To make an analogy, imagine that, instead of having `C-s M-p' cycle among
search-ring elements, you had a separate binding for each element, and `M-p'
was just a prefix key to indicate that you wanted to use the search-ring.
You would use one of `C-s M-p 1', `C-s M-p 2', and so on, instead of simply
repeating `M-p': `C-s M-p M-p M-p'. Would you find that more convenient?
(Granted, the analogy is not entirely fair, because 1, 2, ... are not
mnemonic as are s, u, w, c, or, rather, even if 3 clearly stands for the
third history element, it's unlikely that you would know that you wanted the
third element, without seeing what it is.)

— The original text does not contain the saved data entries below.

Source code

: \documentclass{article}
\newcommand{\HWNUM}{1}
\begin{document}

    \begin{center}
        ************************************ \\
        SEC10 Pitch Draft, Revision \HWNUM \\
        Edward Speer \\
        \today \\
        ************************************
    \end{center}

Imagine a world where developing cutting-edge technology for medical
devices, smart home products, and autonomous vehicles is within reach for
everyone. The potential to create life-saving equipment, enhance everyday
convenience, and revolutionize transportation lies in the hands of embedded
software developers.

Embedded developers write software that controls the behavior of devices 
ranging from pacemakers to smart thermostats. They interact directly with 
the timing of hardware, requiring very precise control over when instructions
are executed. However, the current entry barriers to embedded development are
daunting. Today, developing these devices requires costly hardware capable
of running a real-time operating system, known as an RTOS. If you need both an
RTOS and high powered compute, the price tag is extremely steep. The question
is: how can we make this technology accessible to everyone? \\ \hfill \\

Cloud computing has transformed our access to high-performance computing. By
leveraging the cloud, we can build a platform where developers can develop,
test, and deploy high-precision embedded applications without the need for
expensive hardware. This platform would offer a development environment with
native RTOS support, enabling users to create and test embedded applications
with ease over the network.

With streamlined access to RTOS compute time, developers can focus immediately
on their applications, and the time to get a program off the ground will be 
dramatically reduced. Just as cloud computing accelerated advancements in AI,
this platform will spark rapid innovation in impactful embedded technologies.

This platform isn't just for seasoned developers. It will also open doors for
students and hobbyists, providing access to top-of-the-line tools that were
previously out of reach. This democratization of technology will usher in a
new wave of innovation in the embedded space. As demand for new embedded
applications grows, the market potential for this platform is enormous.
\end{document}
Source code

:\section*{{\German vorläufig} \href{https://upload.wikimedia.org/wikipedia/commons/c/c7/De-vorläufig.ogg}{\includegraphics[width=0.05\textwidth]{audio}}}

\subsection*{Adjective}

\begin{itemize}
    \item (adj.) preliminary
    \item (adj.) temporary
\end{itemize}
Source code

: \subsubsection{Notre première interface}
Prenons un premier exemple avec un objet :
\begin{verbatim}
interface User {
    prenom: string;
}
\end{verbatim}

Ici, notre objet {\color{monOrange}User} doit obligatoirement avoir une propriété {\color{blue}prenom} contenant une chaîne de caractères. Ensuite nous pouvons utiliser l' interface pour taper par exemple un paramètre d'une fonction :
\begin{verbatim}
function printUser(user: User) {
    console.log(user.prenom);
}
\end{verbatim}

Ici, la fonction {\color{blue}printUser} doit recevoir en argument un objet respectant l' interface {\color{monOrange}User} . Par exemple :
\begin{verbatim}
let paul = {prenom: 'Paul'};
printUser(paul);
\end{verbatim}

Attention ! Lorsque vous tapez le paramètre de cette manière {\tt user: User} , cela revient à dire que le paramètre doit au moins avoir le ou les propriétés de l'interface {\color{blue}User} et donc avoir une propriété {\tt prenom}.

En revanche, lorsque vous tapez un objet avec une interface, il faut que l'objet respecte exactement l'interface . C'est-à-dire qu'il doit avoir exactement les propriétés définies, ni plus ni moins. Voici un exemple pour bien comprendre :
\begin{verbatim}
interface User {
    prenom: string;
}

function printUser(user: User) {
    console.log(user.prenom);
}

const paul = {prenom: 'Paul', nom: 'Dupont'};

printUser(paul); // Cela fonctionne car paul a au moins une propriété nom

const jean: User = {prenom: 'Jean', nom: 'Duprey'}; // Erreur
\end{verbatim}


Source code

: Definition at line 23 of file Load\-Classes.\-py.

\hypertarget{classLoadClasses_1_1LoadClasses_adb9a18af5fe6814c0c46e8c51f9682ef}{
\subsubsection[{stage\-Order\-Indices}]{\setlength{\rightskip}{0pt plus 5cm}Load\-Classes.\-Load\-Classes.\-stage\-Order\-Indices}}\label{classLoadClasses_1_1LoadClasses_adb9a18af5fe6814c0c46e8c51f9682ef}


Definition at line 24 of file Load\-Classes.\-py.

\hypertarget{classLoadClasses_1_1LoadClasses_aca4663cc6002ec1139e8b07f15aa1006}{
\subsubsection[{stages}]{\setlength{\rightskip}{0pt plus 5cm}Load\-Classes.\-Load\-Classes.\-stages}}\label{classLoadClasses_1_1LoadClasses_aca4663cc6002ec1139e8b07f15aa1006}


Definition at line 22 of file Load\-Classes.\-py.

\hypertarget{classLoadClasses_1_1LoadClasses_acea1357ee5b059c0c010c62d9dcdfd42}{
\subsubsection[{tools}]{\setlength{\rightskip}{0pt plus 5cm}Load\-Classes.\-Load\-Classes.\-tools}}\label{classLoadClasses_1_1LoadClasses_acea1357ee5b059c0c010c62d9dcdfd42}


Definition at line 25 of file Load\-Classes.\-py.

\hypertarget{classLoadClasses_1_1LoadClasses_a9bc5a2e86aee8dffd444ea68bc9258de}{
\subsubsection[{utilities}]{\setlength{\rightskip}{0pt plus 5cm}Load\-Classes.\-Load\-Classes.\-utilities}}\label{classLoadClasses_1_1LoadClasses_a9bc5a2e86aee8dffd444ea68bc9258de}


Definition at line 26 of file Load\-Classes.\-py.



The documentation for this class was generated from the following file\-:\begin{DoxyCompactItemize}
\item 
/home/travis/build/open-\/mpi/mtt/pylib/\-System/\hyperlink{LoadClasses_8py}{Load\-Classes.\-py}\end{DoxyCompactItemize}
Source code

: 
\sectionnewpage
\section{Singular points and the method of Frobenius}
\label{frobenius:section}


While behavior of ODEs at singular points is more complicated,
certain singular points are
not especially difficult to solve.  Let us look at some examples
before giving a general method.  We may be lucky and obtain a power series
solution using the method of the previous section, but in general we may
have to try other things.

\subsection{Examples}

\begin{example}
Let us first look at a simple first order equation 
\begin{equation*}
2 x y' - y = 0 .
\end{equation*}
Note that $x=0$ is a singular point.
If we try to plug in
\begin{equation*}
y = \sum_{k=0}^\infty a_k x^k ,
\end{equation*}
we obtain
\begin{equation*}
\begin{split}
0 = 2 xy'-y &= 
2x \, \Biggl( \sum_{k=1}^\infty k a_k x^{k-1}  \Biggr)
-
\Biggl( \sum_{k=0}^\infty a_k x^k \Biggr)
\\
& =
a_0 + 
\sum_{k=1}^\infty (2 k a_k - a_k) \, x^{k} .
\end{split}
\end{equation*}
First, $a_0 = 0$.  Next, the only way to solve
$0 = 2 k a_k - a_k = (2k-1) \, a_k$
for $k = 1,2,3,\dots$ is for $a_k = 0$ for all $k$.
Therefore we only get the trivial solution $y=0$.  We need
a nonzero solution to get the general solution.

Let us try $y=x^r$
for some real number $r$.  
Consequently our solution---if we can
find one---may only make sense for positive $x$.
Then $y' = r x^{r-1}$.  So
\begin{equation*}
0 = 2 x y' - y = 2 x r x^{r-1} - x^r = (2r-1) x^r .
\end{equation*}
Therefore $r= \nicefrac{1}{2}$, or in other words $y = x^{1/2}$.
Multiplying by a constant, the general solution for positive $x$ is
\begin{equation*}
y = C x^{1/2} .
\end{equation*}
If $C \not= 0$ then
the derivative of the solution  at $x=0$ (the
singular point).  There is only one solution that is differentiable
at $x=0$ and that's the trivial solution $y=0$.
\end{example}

Anyway, as I say, it's the various use cases, and especially the most common
use case, that should guide us here. Try the implementation I pointed to,
and see what you think. You can easily change the bindings to those that you
proposed (prefix key) and compare. Try a few different scenarios and let us
know what you find.

Meta-anyway: It sounds like you and I, Juri, think similarly about this
general idea, but no one else has spoken up about it. Perhaps that's because
people are concentrating on putting out the release (that would be good). Or
perhaps it's because everyone agrees with the idea (also good). Or perhaps
we (like the answer, my friend) are blowin' in the wind.